Täglich atmen wir ungefähr 26 000 mal. Wenn wir
sitzen, verbrauchen wir 12 Atemzüge in der Minute, beim Gehen 18 und beim
Geschlechtsverkehr 64. Diese Atemzüge sind unser ganzes Erbe und Vermögen, das
wir in diesem körperlichen Leben besitzen. Die Sants raten uns, dieses Vermögen
bei einer sicheren Bank mit korrektem Ausgleich anzulegen, um das Leben zu
verlängern und den größten Nutzen daraus zu ziehen. Sie betonen nachdrücklich, daß es keinen anderen Weg gibt; doch die Menschen hören
nicht auf sie. Die Sants sagen ferner, daß der Mensch
dem Gesetz der Evolution unterworfen ist, das 8 400 000 verkörperte Geschöpfe umfaßt, und daß er einen Körper
nach dem anderen erhält und er in jedem Körper weiter durch die eisernen
Fesseln des unerbittlichen Naturgesetzes des Karma gekettet ist - das heißt,
erst durch "Wirken und Handeln", dann durch "Ursache und
Wirkung" - und er sich selbst von diesem Kreislauf wiederholter Geburten
und Tode befreien muß, um Frieden zu finden. Mit
offenen Augen beobachtet der Mensch Lebewesen, auch Menschen, sieht sie leiden
und mit unsagbaren Qualen und Todeskämpfen sterben, aber er belächelt die
Wahrheit, welche durch die Sants enthüllt wird, und sagt: "Wir wissen es
besser, wir haben unsere Erfindungen, unsere Atomenergie usw."
Je
weniger ein Mensch denkt, desto mehr spricht er; und die Dinge, die er nicht
versteht, bewundert er. Dessen ungeachtet führen die Sants ihre Mission mit
Beharrlichkeit fort und bieten jenen, die zu ihnen kommen, eine Erfahrung der
göttlichen Wissenschaft (Para Vidya). Der Name des
Herrn ist eine sichere Zuflucht. Der Stachel des Tadels zeigt uns, wie wahr das
ist. Eine selbstverständliche Wahrheit erfordert keinen Beweis. Man kann die
Sonne nur durch ihr Licht erkennen. Auf einem geraden Weg kannst du dich nicht
verirren!
ANMERKUNGEN:
1) Bei dieser Erklärung mag man Abneigung empfinden, doch
wenn man tiefer nachdenkt, wird man erkennen, daß die
Heiligen aller Religionen Menschen im physischen Körper waren, auf die rechte
Weise mit Gott verbunden; und sie gaben uns ihren Rat, heilten oder sprachen
vom Himmlischen Vater als dem alleinigen Erretter von der Sünde und Gewährer der Erlösung. Es ist allgemeiner Glaube, daß Gott keinen Mitbeteiligten hat und daher immer Gott
selbst durch den auserwählten menschlichen Pol und nicht ein Mensch zu uns
sprach. Die göttliche Wissenschaft erhellt diesen wichtigen Punkt und bringt
all diesen Persönlichkeiten und ihren Lehren mehr Achtung entgegen als
irgendeine andere religiöse Bewegung der heutigen Zeit.

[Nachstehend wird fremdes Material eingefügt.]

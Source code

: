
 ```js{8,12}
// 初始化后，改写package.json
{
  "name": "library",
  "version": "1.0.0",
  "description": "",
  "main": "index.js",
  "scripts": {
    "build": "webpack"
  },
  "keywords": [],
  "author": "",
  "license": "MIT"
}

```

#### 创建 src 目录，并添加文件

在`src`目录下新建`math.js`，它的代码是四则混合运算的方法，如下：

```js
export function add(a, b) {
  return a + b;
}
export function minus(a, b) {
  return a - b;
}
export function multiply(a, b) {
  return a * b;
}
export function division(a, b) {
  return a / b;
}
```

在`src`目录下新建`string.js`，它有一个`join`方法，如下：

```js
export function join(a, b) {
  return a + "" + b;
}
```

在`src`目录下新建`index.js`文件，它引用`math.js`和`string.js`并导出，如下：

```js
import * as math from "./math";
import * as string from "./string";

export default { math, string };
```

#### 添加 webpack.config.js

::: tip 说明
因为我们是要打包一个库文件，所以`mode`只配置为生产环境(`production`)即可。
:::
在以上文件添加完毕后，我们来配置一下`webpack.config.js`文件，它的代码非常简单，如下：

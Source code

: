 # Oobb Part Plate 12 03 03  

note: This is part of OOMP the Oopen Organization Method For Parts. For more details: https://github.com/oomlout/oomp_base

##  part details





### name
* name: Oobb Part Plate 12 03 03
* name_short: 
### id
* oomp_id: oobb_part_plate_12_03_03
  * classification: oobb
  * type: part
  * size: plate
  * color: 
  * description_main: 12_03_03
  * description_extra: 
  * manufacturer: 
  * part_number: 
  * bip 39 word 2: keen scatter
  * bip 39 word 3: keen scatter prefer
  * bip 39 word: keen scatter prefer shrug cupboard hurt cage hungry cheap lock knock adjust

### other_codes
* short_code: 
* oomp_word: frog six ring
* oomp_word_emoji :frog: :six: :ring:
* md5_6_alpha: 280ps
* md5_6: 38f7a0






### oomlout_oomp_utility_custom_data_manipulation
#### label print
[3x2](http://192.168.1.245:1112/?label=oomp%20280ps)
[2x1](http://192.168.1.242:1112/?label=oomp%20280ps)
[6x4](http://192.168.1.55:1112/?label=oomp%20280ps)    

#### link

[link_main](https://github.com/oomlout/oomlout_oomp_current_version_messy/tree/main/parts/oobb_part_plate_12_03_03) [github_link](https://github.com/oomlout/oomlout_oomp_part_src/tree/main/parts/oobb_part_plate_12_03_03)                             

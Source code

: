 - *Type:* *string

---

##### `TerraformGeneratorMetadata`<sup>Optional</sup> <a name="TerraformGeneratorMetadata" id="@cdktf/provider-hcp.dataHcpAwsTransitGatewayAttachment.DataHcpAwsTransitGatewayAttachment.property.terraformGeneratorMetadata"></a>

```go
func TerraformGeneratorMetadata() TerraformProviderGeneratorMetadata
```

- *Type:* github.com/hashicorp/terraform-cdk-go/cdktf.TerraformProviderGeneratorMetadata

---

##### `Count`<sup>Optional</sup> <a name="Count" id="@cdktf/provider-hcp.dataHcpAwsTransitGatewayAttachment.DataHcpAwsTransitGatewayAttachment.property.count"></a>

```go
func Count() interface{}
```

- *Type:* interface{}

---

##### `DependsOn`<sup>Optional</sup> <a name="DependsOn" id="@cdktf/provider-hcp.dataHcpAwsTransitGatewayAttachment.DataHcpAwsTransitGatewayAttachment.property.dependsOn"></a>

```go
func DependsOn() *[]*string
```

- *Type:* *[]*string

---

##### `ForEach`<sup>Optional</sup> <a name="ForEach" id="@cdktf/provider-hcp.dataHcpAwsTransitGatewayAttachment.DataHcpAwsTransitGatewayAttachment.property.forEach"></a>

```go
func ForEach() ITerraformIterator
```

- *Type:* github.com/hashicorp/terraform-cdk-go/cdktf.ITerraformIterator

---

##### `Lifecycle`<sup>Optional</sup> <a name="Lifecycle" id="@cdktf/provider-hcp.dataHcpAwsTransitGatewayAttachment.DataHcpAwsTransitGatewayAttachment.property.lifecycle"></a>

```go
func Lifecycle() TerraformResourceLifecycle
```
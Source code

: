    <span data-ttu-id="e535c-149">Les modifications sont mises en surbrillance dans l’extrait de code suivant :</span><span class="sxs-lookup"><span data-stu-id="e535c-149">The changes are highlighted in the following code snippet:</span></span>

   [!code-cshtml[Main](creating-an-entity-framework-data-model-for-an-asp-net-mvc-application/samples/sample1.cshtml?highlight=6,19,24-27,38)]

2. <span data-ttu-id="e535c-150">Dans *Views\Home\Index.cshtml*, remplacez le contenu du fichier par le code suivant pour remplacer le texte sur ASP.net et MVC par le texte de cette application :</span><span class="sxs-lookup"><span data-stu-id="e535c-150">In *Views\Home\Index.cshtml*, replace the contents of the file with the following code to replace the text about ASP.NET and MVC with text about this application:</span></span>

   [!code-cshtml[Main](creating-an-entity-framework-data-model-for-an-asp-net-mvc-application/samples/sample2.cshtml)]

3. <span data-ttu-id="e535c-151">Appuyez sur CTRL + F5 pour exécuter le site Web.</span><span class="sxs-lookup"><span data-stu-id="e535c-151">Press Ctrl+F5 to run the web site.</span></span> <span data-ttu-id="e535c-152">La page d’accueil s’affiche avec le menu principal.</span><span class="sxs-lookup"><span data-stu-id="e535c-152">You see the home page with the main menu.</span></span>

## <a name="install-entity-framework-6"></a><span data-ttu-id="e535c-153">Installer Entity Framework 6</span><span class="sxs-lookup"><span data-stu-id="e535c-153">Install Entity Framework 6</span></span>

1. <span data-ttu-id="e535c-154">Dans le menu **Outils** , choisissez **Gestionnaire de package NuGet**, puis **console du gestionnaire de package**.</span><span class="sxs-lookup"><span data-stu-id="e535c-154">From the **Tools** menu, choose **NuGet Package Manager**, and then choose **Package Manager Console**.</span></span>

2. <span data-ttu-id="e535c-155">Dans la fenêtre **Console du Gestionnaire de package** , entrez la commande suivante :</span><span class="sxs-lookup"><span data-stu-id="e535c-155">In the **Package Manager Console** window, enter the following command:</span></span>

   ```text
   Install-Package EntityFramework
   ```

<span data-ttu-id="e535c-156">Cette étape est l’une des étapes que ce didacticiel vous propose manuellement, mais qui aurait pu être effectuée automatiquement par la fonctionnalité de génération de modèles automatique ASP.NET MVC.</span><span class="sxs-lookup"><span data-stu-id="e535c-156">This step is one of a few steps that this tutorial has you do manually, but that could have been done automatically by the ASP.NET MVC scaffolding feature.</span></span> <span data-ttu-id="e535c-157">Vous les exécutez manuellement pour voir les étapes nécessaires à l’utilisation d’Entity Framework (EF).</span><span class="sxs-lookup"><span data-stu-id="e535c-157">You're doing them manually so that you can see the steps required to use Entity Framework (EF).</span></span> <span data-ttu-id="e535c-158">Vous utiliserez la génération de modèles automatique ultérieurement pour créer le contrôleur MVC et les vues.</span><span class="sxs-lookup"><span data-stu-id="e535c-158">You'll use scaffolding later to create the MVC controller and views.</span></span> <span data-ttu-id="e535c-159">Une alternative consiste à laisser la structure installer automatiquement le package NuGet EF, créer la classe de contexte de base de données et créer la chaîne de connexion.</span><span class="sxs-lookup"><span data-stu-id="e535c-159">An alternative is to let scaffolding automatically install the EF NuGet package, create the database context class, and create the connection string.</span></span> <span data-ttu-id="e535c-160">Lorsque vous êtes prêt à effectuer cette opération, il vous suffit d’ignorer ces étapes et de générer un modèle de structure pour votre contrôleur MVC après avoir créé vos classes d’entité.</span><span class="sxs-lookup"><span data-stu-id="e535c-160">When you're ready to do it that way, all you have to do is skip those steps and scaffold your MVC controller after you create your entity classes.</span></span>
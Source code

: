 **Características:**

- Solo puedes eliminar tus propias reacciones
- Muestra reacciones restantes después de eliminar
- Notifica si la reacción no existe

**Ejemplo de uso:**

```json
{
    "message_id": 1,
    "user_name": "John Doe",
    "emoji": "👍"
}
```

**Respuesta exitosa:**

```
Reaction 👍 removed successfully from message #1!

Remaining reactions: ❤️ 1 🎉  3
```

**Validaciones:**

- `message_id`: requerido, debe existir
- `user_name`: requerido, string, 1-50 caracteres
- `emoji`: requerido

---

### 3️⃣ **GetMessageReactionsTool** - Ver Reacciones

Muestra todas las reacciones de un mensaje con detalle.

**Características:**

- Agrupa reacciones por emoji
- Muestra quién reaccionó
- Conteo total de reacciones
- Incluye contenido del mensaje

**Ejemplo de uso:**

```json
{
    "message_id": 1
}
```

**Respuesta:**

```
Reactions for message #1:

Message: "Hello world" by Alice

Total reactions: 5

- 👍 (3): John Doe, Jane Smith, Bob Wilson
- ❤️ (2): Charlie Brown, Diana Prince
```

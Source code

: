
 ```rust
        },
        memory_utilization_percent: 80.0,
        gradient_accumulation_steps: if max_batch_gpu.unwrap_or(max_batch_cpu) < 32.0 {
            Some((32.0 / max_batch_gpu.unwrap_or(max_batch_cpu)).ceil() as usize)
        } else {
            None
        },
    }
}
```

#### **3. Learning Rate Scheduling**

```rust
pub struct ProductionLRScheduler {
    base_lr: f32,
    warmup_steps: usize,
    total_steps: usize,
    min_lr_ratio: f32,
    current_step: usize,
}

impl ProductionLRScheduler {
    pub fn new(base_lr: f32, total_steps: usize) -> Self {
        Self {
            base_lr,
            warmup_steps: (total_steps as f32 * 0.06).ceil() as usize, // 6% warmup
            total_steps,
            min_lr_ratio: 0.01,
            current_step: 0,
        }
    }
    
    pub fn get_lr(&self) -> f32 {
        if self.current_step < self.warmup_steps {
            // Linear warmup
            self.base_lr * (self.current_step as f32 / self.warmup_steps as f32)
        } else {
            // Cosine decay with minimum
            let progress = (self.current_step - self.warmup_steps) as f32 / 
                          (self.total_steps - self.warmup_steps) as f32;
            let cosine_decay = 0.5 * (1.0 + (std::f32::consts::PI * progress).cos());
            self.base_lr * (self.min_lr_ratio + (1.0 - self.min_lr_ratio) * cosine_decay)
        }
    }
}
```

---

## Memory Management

Sant Tulsi Sahib aus Hathras (in Uttar
Pradesh, Nord-Indien) besuchte einmal in der Begleitung von einigen ergebenen
Schülern ein Volksfest in dieser Gegend. Unter den Besuchern, die sich als
Sucher und Fragende um ihn versammelt hatten, war auch eine Königin namens Tara
Mati, die ihre Staatskarosse in einer gewissen
Entfernung zurückgelassen hatte und gekommen war, um den Darshan
des heiligen Tulsi Sahib zu erhalten.
Tulsi Sahib warf einen Blick über die Tausende von Menschen
auf dem Volksfest und sprach nur ein paar Worte:
"Wenn
irgendeiner oder die ganze Menge zu mir kommt und sagt, daß
sie den Wahren Herrn in der Höhe sehen will, so werde ich sie direkt zu ihm
bringen." Königin Tara Mati, die das hörte, trat
mit gefalteten Händen vor ihn und sagte: "Bringt mich gütigst
zu Ihm, o Heiliger." Sie saß mit geschlossenen Augen auf dem Boden und
bekam auf der Stelle die rechte Erfahrung. Als sie von den hohen Regionen in
ihren physischen Körper zurückkam und die Augen öffnete, sagte sie: "Ihr
wart auf dem hohen Sitz des Großen Herrn. Warum habt Ihr mir das nicht vorher
gesagt?" Tulsi Sahib entgegnete: "Du
hättest es mir nicht geglaubt."
2) Diese Gesetze hier so ausführlich zu beschreiben, wie
sie die Sants enthüllten, muß
unterbleiben, da es zuviel Platz erfordern würde.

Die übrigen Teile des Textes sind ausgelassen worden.